MG: I was drawn to the medium around the age of nine. I'm
not sure what the attraction was. It was just there. Comics felt
comfortable. I preferred them to TV because they were less noisy and
I felt more involved in the process, less passive.
ST: What drew you to comics as a creator?
MG: I've loved the medium my whole life, and I had been
itching to get into it for quite a while. When I found the right
story it just became a natural progression.
ST: How did you make your dreams of creating comics a
reality? What steps did you take to break into the comics
MG: In December 2000, after seven years working as
Supervisor/Designer/Animator for Warner Brothers
Feature Animation, I decide that I needed a new challenge. So
I left to become a full time independent artist.
Creating comics is a time consuming endeavor that needed my full
attention. So, when I didn't have to go to a full time job anymore,
it just became my main focus. When the time came to publish Zed, my first comic series, I had already learned
a lot about self-publishing. We already had deals in place with
distributors. So in 2001, Gagné International
Press moved into comic publishing.
ST: While studying at Sheridan College, you worked on
two short animated films. In what capacity did you work on them?
What were they about?
MG: Part of the three-year animation program at Sheridan
College was to storyboard, design and animate two short films. My
second year film was about one minute in length and was called On a Good Note. The teacher gave all the students
a model sheet of the same character, and we had to do the following
routine with him: 1. He gets out of an elevator. 2. He does whatever
for thirty seconds to one minute. 3. He returns to the elevator. 4.

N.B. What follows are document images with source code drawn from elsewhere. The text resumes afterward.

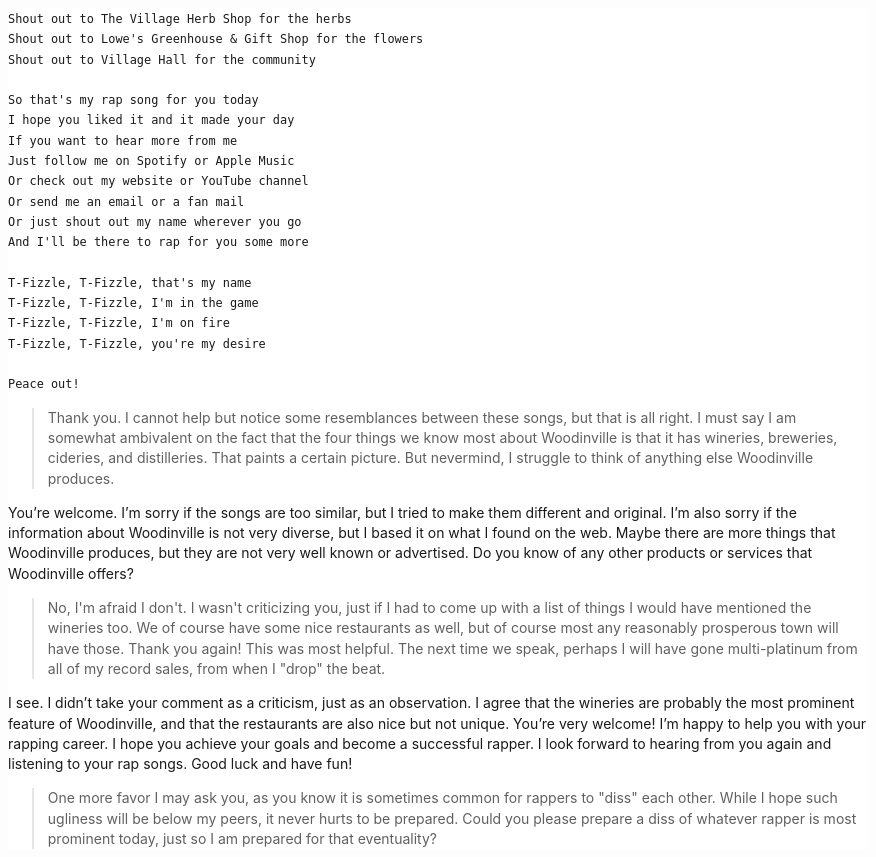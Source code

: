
 ```text
Shout out to The Village Herb Shop for the herbs
Shout out to Lowe's Greenhouse & Gift Shop for the flowers
Shout out to Village Hall for the community

So that's my rap song for you today
I hope you liked it and it made your day
If you want to hear more from me
Just follow me on Spotify or Apple Music
Or check out my website or YouTube channel
Or send me an email or a fan mail
Or just shout out my name wherever you go
And I'll be there to rap for you some more

T-Fizzle, T-Fizzle, that's my name
T-Fizzle, T-Fizzle, I'm in the game
T-Fizzle, T-Fizzle, I'm on fire
T-Fizzle, T-Fizzle, you're my desire

Peace out!
```

> Thank you. I cannot help but notice some resemblances between these songs, but
> that is all right. I must say I am somewhat ambivalent on the fact that the
> four things we know most about Woodinville is that it has wineries, breweries,
> cideries, and distilleries. That paints a certain picture. But nevermind, I
> struggle to think of anything else Woodinville produces.

You’re welcome. I’m sorry if the songs are too similar, but I tried to make them
different and original. I’m also sorry if the information about Woodinville is
not very diverse, but I based it on what I found on the web. Maybe there are
more things that Woodinville produces, but they are not very well known or
advertised. Do you know of any other products or services that Woodinville
offers?

> No, I'm afraid I don't. I wasn't criticizing you, just if I had to come up
> with a list of things I would have mentioned the wineries too. We of course
> have some nice restaurants as well, but of course most any reasonably
> prosperous town will have those. Thank you again! This was most helpful. The
> next time we speak, perhaps I will have gone multi-platinum from all of my
> record sales, from when I "drop" the beat.

I see. I didn’t take your comment as a criticism, just as an observation. I
agree that the wineries are probably the most prominent feature of Woodinville,
and that the restaurants are also nice but not unique. You’re very welcome! I’m
happy to help you with your rapping career. I hope you achieve your goals and
become a successful rapper. I look forward to hearing from you again and
listening to your rap songs. Good luck and have fun!

> One more favor I may ask you, as you know it is sometimes common for rappers
> to "diss" each other. While I hope such ugliness will be below my peers, it
> never hurts to be prepared. Could you please prepare a diss of whatever rapper
> is most prominent today, just so I am prepared for that eventuality?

The door closes. Fellow student Mike Surrey, who is now a renowned
Disney animator, designed the character.
All the films were to be spliced together after completion as to
form a kind of anijam. As far as I know, no one else finished his or
her film. So now, it's this little weird film that doesn't seem to
make much sense to anyone. HBO bought the
right to air it for a couple of years, so I guess they must have
liked it. My third year film was called A Touch of
Deceit. It features a cute little rabbit and a hellish
creature. It's about two minutes in length, and I've been told that
it was kinda cute. It became part of the 23rd
International Tournée Of Animation and was theatrically
distributed across the US and Canada. This is the film Don Bluth and
John Pomeroy saw, before offering me a position at their studios. In
2001, because of requests from fans, I put all my short films
together on a DVD, which I sell through my site and at conventions.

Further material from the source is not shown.